WORK INSTRUCTIONS: Could you write out every entry exactly as it stands?

SUPPLIED RECORDS:
----

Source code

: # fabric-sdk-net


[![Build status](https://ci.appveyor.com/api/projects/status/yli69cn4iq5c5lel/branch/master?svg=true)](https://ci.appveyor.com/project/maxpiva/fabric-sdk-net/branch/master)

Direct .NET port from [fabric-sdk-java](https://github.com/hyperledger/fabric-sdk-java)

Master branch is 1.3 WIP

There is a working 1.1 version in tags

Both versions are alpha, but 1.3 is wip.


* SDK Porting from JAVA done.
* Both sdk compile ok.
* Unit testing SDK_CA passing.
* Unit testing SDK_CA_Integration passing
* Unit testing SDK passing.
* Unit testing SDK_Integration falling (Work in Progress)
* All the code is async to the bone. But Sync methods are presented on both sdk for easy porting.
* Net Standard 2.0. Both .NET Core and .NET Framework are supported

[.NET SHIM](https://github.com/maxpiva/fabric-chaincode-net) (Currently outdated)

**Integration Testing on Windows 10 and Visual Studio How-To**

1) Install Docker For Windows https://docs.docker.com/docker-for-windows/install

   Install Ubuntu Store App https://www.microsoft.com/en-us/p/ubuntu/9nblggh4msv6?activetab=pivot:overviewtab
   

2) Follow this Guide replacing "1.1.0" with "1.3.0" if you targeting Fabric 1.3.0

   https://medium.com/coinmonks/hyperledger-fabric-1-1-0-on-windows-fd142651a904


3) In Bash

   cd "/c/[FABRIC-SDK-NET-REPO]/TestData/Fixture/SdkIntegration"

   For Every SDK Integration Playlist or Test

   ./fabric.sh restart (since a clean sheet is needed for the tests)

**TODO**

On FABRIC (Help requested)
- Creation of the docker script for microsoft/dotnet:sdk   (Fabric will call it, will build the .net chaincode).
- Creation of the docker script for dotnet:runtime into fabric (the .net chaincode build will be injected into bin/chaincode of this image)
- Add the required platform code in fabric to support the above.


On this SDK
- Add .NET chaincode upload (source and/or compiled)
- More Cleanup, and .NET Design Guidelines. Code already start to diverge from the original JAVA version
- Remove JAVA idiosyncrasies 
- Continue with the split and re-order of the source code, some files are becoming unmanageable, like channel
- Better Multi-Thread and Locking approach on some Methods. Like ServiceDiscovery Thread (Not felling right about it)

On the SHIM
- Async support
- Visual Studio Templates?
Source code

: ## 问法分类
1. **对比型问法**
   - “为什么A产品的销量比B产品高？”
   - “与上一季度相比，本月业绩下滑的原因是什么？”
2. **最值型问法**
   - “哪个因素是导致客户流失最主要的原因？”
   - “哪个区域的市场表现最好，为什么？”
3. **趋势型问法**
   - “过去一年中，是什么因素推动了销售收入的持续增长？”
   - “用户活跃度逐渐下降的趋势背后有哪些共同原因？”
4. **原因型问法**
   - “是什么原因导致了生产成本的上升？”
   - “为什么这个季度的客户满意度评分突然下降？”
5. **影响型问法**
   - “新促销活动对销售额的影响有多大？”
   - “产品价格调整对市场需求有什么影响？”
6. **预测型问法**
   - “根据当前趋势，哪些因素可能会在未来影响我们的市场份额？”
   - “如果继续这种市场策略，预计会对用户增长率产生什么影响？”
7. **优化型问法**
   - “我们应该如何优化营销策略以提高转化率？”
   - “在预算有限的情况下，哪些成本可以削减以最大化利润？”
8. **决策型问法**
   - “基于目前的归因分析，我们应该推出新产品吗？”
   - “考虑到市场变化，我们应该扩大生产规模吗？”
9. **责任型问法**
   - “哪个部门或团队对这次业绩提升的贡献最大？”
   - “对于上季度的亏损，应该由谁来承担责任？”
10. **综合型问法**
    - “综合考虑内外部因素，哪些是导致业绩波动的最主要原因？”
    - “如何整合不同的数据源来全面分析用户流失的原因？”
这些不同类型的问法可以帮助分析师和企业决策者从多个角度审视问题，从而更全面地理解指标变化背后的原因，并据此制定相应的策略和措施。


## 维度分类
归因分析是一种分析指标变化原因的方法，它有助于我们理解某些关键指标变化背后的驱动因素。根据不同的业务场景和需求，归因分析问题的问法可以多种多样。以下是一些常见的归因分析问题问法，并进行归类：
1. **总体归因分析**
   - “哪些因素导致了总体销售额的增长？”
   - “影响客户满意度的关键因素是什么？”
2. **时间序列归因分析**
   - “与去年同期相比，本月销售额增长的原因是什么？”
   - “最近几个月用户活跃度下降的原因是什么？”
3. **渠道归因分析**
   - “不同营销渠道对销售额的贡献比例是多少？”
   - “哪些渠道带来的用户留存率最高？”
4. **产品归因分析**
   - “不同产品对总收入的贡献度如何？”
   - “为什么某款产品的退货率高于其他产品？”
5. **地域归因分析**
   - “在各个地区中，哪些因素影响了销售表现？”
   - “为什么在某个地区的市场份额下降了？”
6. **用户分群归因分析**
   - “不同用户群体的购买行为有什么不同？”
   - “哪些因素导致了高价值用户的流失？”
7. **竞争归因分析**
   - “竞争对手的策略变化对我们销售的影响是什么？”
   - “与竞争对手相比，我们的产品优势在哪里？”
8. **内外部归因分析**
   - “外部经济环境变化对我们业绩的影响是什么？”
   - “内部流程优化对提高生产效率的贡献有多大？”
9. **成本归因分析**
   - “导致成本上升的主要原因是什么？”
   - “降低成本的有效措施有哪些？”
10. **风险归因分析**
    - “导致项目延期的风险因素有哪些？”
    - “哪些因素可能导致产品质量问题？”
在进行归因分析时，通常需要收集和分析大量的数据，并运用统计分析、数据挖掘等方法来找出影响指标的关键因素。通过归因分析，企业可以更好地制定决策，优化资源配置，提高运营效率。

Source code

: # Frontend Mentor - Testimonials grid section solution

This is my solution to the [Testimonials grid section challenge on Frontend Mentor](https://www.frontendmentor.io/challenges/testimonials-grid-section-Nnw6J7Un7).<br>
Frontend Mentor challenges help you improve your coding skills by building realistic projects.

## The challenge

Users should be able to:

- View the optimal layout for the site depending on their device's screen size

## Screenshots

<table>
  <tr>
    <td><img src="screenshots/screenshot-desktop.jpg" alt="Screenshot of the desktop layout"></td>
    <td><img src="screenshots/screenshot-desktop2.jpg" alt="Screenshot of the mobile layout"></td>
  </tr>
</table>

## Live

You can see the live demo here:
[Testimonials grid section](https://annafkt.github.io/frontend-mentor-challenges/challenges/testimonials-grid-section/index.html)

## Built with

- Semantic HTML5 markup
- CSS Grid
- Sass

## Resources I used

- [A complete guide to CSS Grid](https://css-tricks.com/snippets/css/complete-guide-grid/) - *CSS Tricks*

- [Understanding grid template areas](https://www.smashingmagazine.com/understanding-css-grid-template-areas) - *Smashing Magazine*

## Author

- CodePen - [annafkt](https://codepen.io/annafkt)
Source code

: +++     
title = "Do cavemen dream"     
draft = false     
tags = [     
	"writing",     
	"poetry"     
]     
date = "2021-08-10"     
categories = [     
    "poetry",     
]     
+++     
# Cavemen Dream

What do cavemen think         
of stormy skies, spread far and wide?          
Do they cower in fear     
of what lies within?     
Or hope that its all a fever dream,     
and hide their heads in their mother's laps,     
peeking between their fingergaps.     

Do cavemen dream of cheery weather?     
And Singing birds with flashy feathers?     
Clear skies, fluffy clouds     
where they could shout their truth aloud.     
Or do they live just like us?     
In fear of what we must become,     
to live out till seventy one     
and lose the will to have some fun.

----

OUTPUT BELOW:
Source code

: # fabric-sdk-net


[![Build status](https://ci.appveyor.com/api/projects/status/yli69cn4iq5c5lel/branch/master?svg=true)](https://ci.appveyor.com/project/maxpiva/fabric-sdk-net/branch/master)

Direct .NET port from [fabric-sdk-java](https://github.com/hyperledger/fabric-sdk-java)

Master branch is 1.3 WIP

There is a working 1.1 version in tags

Both versions are alpha, but 1.3 is wip.


* SDK Porting from JAVA done.
* Both sdk compile ok.
* Unit testing SDK_CA passing.
* Unit testing SDK_CA_Integration passing
* Unit testing SDK passing.
* Unit testing SDK_Integration falling (Work in Progress)
* All the code is async to the bone. But Sync methods are presented on both sdk for easy porting.
* Net Standard 2.0. Both .NET Core and .NET Framework are supported

[.NET SHIM](https://github.com/maxpiva/fabric-chaincode-net) (Currently outdated)

**Integration Testing on Windows 10 and Visual Studio How-To**

1) Install Docker For Windows https://docs.docker.com/docker-for-windows/install

   Install Ubuntu Store App https://www.microsoft.com/en-us/p/ubuntu/9nblggh4msv6?activetab=pivot:overviewtab
   

2) Follow this Guide replacing "1.1.0" with "1.3.0" if you targeting Fabric 1.3.0

   https://medium.com/coinmonks/hyperledger-fabric-1-1-0-on-windows-fd142651a904


3) In Bash

   cd "/c/[FABRIC-SDK-NET-REPO]/TestData/Fixture/SdkIntegration"

   For Every SDK Integration Playlist or Test

   ./fabric.sh restart (since a clean sheet is needed for the tests)

**TODO**

On FABRIC (Help requested)
- Creation of the docker script for microsoft/dotnet:sdk   (Fabric will call it, will build the .net chaincode).
- Creation of the docker script for dotnet:runtime into fabric (the .net chaincode build will be injected into bin/chaincode of this image)
- Add the required platform code in fabric to support the above.


On this SDK
- Add .NET chaincode upload (source and/or compiled)
- More Cleanup, and .NET Design Guidelines. Code already start to diverge from the original JAVA version
- Remove JAVA idiosyncrasies 
- Continue with the split and re-order of the source code, some files are becoming unmanageable, like channel
- Better Multi-Thread and Locking approach on some Methods. Like ServiceDiscovery Thread (Not felling right about it)

On the SHIM
- Async support
- Visual Studio Templates?
Source code

: ## 问法分类
1. **对比型问法**
   - “为什么A产品的销量比B产品高？”
   - “与上一季度相比，本月业绩下滑的原因是什么？”
2. **最值型问法**
   - “哪个因素是导致客户流失最主要的原因？”
   - “哪个区域的市场表现最好，为什么？”
3. **趋势型问法**
   - “过去一年中，是什么因素推动了销售收入的持续增长？”
   - “用户活跃度逐渐下降的趋势背后有哪些共同原因？”
4. **原因型问法**
   - “是什么原因导致了生产成本的上升？”
   - “为什么这个季度的客户满意度评分突然下降？”
5. **影响型问法**
   - “新促销活动对销售额的影响有多大？”
   - “产品价格调整对市场需求有什么影响？”
6. **预测型问法**
   - “根据当前趋势，哪些因素可能会在未来影响我们的市场份额？”
   - “如果继续这种市场策略，预计会对用户增长率产生什么影响？”
7. **优化型问法**
   - “我们应该如何优化营销策略以提高转化率？”
   - “在预算有限的情况下，哪些成本可以削减以最大化利润？”
8. **决策型问法**
   - “基于目前的归因分析，我们应该推出新产品吗？”
   - “考虑到市场变化，我们应该扩大生产规模吗？”
9. **责任型问法**
   - “哪个部门或团队对这次业绩提升的贡献最大？”
   - “对于上季度的亏损，应该由谁来承担责任？”
10. **综合型问法**
    - “综合考虑内外部因素，哪些是导致业绩波动的最主要原因？”
    - “如何整合不同的数据源来全面分析用户流失的原因？”
这些不同类型的问法可以帮助分析师和企业决策者从多个角度审视问题，从而更全面地理解指标变化背后的原因，并据此制定相应的策略和措施。


## 维度分类
归因分析是一种分析指标变化原因的方法，它有助于我们理解某些关键指标变化背后的驱动因素。根据不同的业务场景和需求，归因分析问题的问法可以多种多样。以下是一些常见的归因分析问题问法，并进行归类：
1. **总体归因分析**
   - “哪些因素导致了总体销售额的增长？”
   - “影响客户满意度的关键因素是什么？”
2. **时间序列归因分析**
   - “与去年同期相比，本月销售额增长的原因是什么？”
   - “最近几个月用户活跃度下降的原因是什么？”
3. **渠道归因分析**
   - “不同营销渠道对销售额的贡献比例是多少？”
   - “哪些渠道带来的用户留存率最高？”
4. **产品归因分析**
   - “不同产品对总收入的贡献度如何？”
   - “为什么某款产品的退货率高于其他产品？”
5. **地域归因分析**
   - “在各个地区中，哪些因素影响了销售表现？”
   - “为什么在某个地区的市场份额下降了？”
6. **用户分群归因分析**
   - “不同用户群体的购买行为有什么不同？”
   - “哪些因素导致了高价值用户的流失？”
7. **竞争归因分析**
   - “竞争对手的策略变化对我们销售的影响是什么？”
   - “与竞争对手相比，我们的产品优势在哪里？”
8. **内外部归因分析**
   - “外部经济环境变化对我们业绩的影响是什么？”
   - “内部流程优化对提高生产效率的贡献有多大？”
9. **成本归因分析**
   - “导致成本上升的主要原因是什么？”
   - “降低成本的有效措施有哪些？”
10. **风险归因分析**
    - “导致项目延期的风险因素有哪些？”
    - “哪些因素可能导致产品质量问题？”
在进行归因分析时，通常需要收集和分析大量的数据，并运用统计分析、数据挖掘等方法来找出影响指标的关键因素。通过归因分析，企业可以更好地制定决策，优化资源配置，提高运营效率。

Source code

: # Frontend Mentor - Testimonials grid section solution

This is my solution to the [Testimonials grid section challenge on Frontend Mentor](https://www.frontendmentor.io/challenges/testimonials-grid-section-Nnw6J7Un7).<br>
Frontend Mentor challenges help you improve your coding skills by building realistic projects.

## The challenge

Users should be able to:

- View the optimal layout for the site depending on their device's screen size

## Screenshots

<table>
  <tr>
    <td><img src="screenshots/screenshot-desktop.jpg" alt="Screenshot of the desktop layout"></td>
    <td><img src="screenshots/screenshot-desktop2.jpg" alt="Screenshot of the mobile layout"></td>
  </tr>
</table>

## Live

You can see the live demo here:
[Testimonials grid section](https://annafkt.github.io/frontend-mentor-challenges/challenges/testimonials-grid-section/index.html)

## Built with

- Semantic HTML5 markup
- CSS Grid
- Sass

## Resources I used

- [A complete guide to CSS Grid](https://css-tricks.com/snippets/css/complete-guide-grid/) - *CSS Tricks*

- [Understanding grid template areas](https://www.smashingmagazine.com/understanding-css-grid-template-areas) - *Smashing Magazine*

## Author

- CodePen - [annafkt](https://codepen.io/annafkt)
Source code

: +++     
title = "Do cavemen dream"     
draft = false     
tags = [     
	"writing",     
	"poetry"     
]     
date = "2021-08-10"     
categories = [     
    "poetry",     
]     
+++     
# Cavemen Dream

What do cavemen think         
of stormy skies, spread far and wide?          
Do they cower in fear     
of what lies within?     
Or hope that its all a fever dream,     
and hide their heads in their mother's laps,     
peeking between their fingergaps.     

Do cavemen dream of cheery weather?     
And Singing birds with flashy feathers?     
Clear skies, fluffy clouds     
where they could shout their truth aloud.     
Or do they live just like us?     
In fear of what we must become,     
to live out till seventy one     
and lose the will to have some fun.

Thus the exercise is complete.